TASK DESCRIPTION: Whenever a line in the material below contains "youtube", copy that line.

RECORD EXTRACTS:
********************

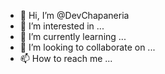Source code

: - 👋 Hi, I’m @DevChapaneria
- 👀 I’m interested in ...
- 🌱 I’m currently learning ...
- 💞️ I’m looking to collaborate on ...
- 📫 How to reach me ...

<!---
DevChapaneria/DevChapaneria is a ✨ special ✨ repository because its `README.md` (this file) appears on your GitHub profile.
You can click the Preview link to take a look at your changes.
--->

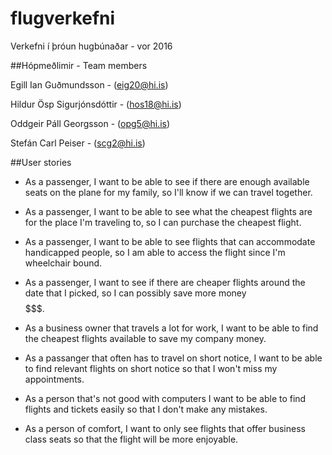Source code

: # flugverkefni
Verkefni í þróun hugbúnaðar - vor 2016

##Hópmeðlimir - Team members

Egill Ian Guðmundsson - (eig20@hi.is)

Hildur Ösp Sigurjónsdóttir - (hos18@hi.is)

Oddgeir Páll Georgsson - (opg5@hi.is)

Stefán Carl Peiser - (scg2@hi.is)


##User stories
* As a passenger, I want to be able to see if there are enough available
seats on the plane for my family, so I'll know if we can travel together.  


* As a passenger, I want to be able to see what the cheapest flights are
for the place I'm traveling to, so I can purchase the cheapest flight.

* As a passenger, I want to be able to see flights that can accommodate
handicapped people, so I am able to access the flight since I'm wheelchair bound.

* As a passenger, I want to see if there are cheaper flights around the date
that I picked, so I can possibly save more money $$$$$$$.

* As a business owner that travels a lot for work, I want to be able to find the 
cheapest flights available to save my company money.

* As a passanger that often has to travel on short notice, I want to be able to 
find relevant flights on short notice so that I won't miss my appointments.

* As a person that's not good with computers I want to be able to find flights and 
tickets easily so that I don't make any mistakes.

* As a person of comfort, I want to only see flights that offer business class seats 
so that the flight will be more enjoyable.

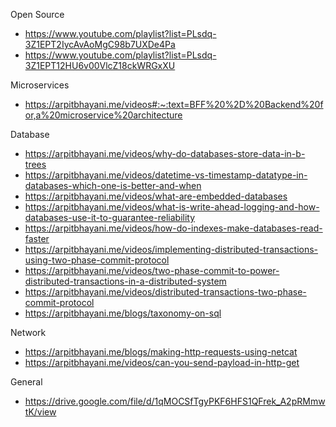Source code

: Open Source 
* https://www.youtube.com/playlist?list=PLsdq-3Z1EPT2IycAvAoMgC98b7UXDe4Pa
* https://www.youtube.com/playlist?list=PLsdq-3Z1EPT12HU6v00VlcZ18ckWRGxXU


Microservices
* https://arpitbhayani.me/videos#:~:text=BFF%20%2D%20Backend%20for,a%20microservice%20architecture


Database
* https://arpitbhayani.me/videos/why-do-databases-store-data-in-b-trees
* https://arpitbhayani.me/videos/datetime-vs-timestamp-datatype-in-databases-which-one-is-better-and-when
* https://arpitbhayani.me/videos/what-are-embedded-databases
* https://arpitbhayani.me/videos/what-is-write-ahead-logging-and-how-databases-use-it-to-guarantee-reliability
* https://arpitbhayani.me/videos/how-do-indexes-make-databases-read-faster
* https://arpitbhayani.me/videos/implementing-distributed-transactions-using-two-phase-commit-protocol
* https://arpitbhayani.me/videos/two-phase-commit-to-power-distributed-transactions-in-a-distributed-system
* https://arpitbhayani.me/videos/distributed-transactions-two-phase-commit-protocol
* https://arpitbhayani.me/blogs/taxonomy-on-sql

Network
* https://arpitbhayani.me/blogs/making-http-requests-using-netcat
* https://arpitbhayani.me/videos/can-you-send-payload-in-http-get

General
* https://drive.google.com/file/d/1qMOCSfTgyPKF6HFS1QFrek_A2pRMmwtK/view

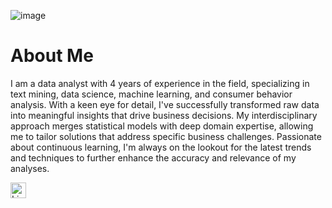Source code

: ![image](https://github.com/caonhatlinhth/caonhatlinhth/assets/62228403/423390cc-996b-43da-bdbe-f8c5acaf9d0f)

# About Me

I am a data analyst with 4 years of experience in the field, specializing in text mining, data science, machine learning, and consumer behavior analysis. With a keen eye for detail, I've successfully transformed raw data into meaningful insights that drive business decisions. My interdisciplinary approach merges statistical models with deep domain expertise, allowing me to tailor solutions that address specific business challenges. Passionate about continuous learning, I'm always on the lookout for the latest trends and techniques to further enhance the accuracy and relevance of my analyses.

<a href="https://www.linkedin.com/in/linh-nhat-cao/">
  <img src="https://cdn.jsdelivr.net/gh/dmhendricks/signature-social-icons/icons/round-flat-filled/50px/linkedin.png" alt="LinkedIn" title="LinkedIn" width="25" height="25" />
</a>
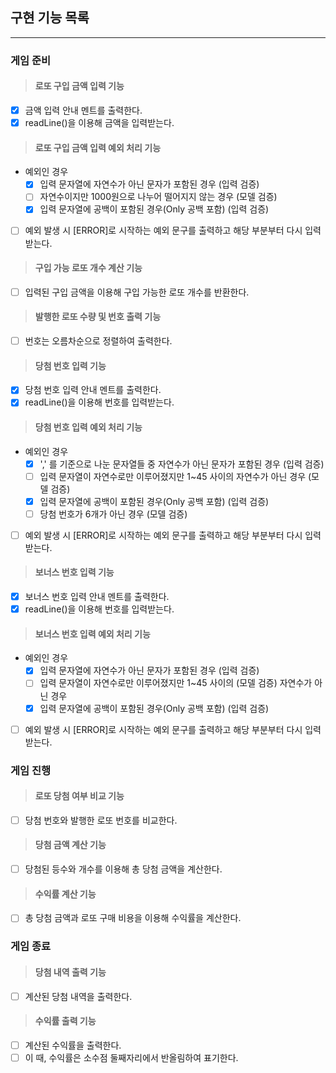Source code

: ## 구현 기능 목록

---

### 게임 준비
> #### 로또 구입 금액 입력 기능
- [X] 금액 입력 안내 멘트를 출력한다.
- [X] readLine()을 이용해 금액을 입력받는다.

> #### 로또 구입 금액 입력 예외 처리 기능
- 예외인 경우
    - [X] 입력 문자열에 자연수가 아닌 문자가 포함된 경우 (입력 검증)
    - [ ] 자연수이지만 1000원으로 나누어 떨어지지 않는 경우 (모델 검증)
    - [X] 입력 문자열에 공백이 포함된 경우(Only 공백 포함) (입력 검증)
- [ ] 예외 발생 시 [ERROR]로 시작하는 예외 문구를 출력하고
  해당 부분부터 다시 입력 받는다.

> #### 구입 가능 로또 개수 계산 기능
- [ ] 입력된 구입 금액을 이용해 구입 가능한 로또 개수를 반환한다.

> #### 발행한 로또 수량 및 번호 출력 기능
- [ ] 번호는 오름차순으로 정렬하여 출력한다.

> #### 당첨 번호 입력 기능
- [X] 당첨 번호 입력 안내 멘트를 출력한다.
- [X] readLine()을 이용해 번호를 입력받는다.

> #### 당첨 번호 입력 예외 처리 기능
- 예외인 경우
  - [X] ',' 를 기준으로 나눈 문자열들 중 자연수가 아닌 문자가 포함된 경우 (입력 검증)
  - [ ] 입력 문자열이 자연수로만 이루어졌지만 1~45 사이의 
    자연수가 아닌 경우 (모델 검증)
  - [X] 입력 문자열에 공백이 포함된 경우(Only 공백 포함) (입력 검증)
  - [ ] 당첨 번호가 6개가 아닌 경우 (모델 검증)
- [ ] 예외 발생 시 [ERROR]로 시작하는 예외 문구를 출력하고
    해당 부분부터 다시 입력 받는다.

> #### 보너스 번호 입력 기능
- [X] 보너스 번호 입력 안내 멘트를 출력한다.
- [X] readLine()을 이용해 번호를 입력받는다.

> #### 보너스 번호 입력 예외 처리 기능
- 예외인 경우
  - [X] 입력 문자열에 자연수가 아닌 문자가 포함된 경우 (입력 검증)
  - [ ] 입력 문자열이 자연수로만 이루어졌지만 1~45 사이의 (모델 검증)
    자연수가 아닌 경우
  - [X] 입력 문자열에 공백이 포함된 경우(Only 공백 포함) (입력 검증)
- [ ] 예외 발생 시 [ERROR]로 시작하는 예외 문구를 출력하고
  해당 부분부터 다시 입력 받는다.
  
### 게임 진행
> #### 로또 당첨 여부 비교 기능
- [ ] 당첨 번호와 발행한 로또 번호를 비교한다.

> #### 당첨 금액 계산 기능
- [ ] 당첨된 등수와 개수를 이용해 총 당첨 금액을 계산한다.

> #### 수익률 계산 기능
- [ ] 총 당첨 금액과 로또 구매 비용을 이용해 수익률을 계산한다.

### 게임 종료
> #### 당첨 내역 출력 기능
- [ ] 계산된 당첨 내역을 출력한다.

> #### 수익률 출력 기능
- [ ] 계산된 수익률을 출력한다.
- [ ] 이 때, 수익률은 소수점 둘째자리에서 반올림하여 표기한다.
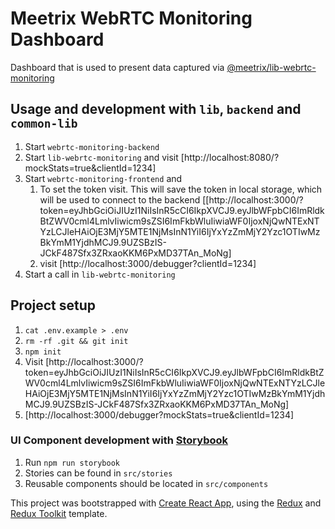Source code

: # Meetrix WebRTC Monitoring Dashboard

Dashboard that is used to present data captured via [@meetrix/lib-webrtc-monitoring](https://gitlab.com/meetrix/products/webrtc-monitoring/webrtc-monitoring-common-lib)

## Usage and development with `lib`, `backend` and `common-lib`

1. Start `webrtc-monitoring-backend`
2. Start `lib-webrtc-monitoring` and visit [http://localhost:8080/?mockStats=true&clientId=1234]
3. Start `webrtc-monitoring-frontend` and
   1. To set the token visit. This will save the token in local storage, which will be used to connect to the backend [[http://localhost:3000/?token=eyJhbGciOiJIUzI1NiIsInR5cCI6IkpXVCJ9.eyJlbWFpbCI6ImRldkBtZWV0cml4LmlvIiwicm9sZSI6ImFkbWluIiwiaWF0IjoxNjQwNTExNTYzLCJleHAiOjE3MjY5MTE1NjMsInN1YiI6IjYxYzZmMjY2Yzc1OTIwMzBkYmM1YjdhMCJ9.9UZSBzIS-JCkF487Sfx3ZRxaoKKM6PxMD37TAn_MoNg]
   2. visit [http://localhost:3000/debugger?clientId=1234]
4. Start a call in `lib-webrtc-monitoring`

## Project setup

1. `cat .env.example > .env`
2. `rm -rf .git && git init`
3. `npm init`
4. Visit [http://localhost:3000/?token=eyJhbGciOiJIUzI1NiIsInR5cCI6IkpXVCJ9.eyJlbWFpbCI6ImRldkBtZWV0cml4LmlvIiwicm9sZSI6ImFkbWluIiwiaWF0IjoxNjQwNTExNTYzLCJleHAiOjE3MjY5MTE1NjMsInN1YiI6IjYxYzZmMjY2Yzc1OTIwMzBkYmM1YjdhMCJ9.9UZSBzIS-JCkF487Sfx3ZRxaoKKM6PxMD37TAn_MoNg]
5. [http://localhost:3000/debugger?mockStats=true&clientId=1234]
### UI Component development with [Storybook](https://storybook.js.org/docs/react/get-started/introduction)

1. Run `npm run storybook`
2. Stories can be found in `src/stories`
3. Reusable components should be located in `src/components`

This project was bootstrapped with [Create React App](https://github.com/facebook/create-react-app), using the [Redux](https://redux.js.org/) and [Redux Toolkit](https://redux-toolkit.js.org/) template.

********************

EXERCISE RESULT:
* https://www.youtube.com/playlist?list=PLsdq-3Z1EPT2IycAvAoMgC98b7UXDe4Pa
* https://www.youtube.com/playlist?list=PLsdq-3Z1EPT12HU6v00VlcZ18ckWRGxXU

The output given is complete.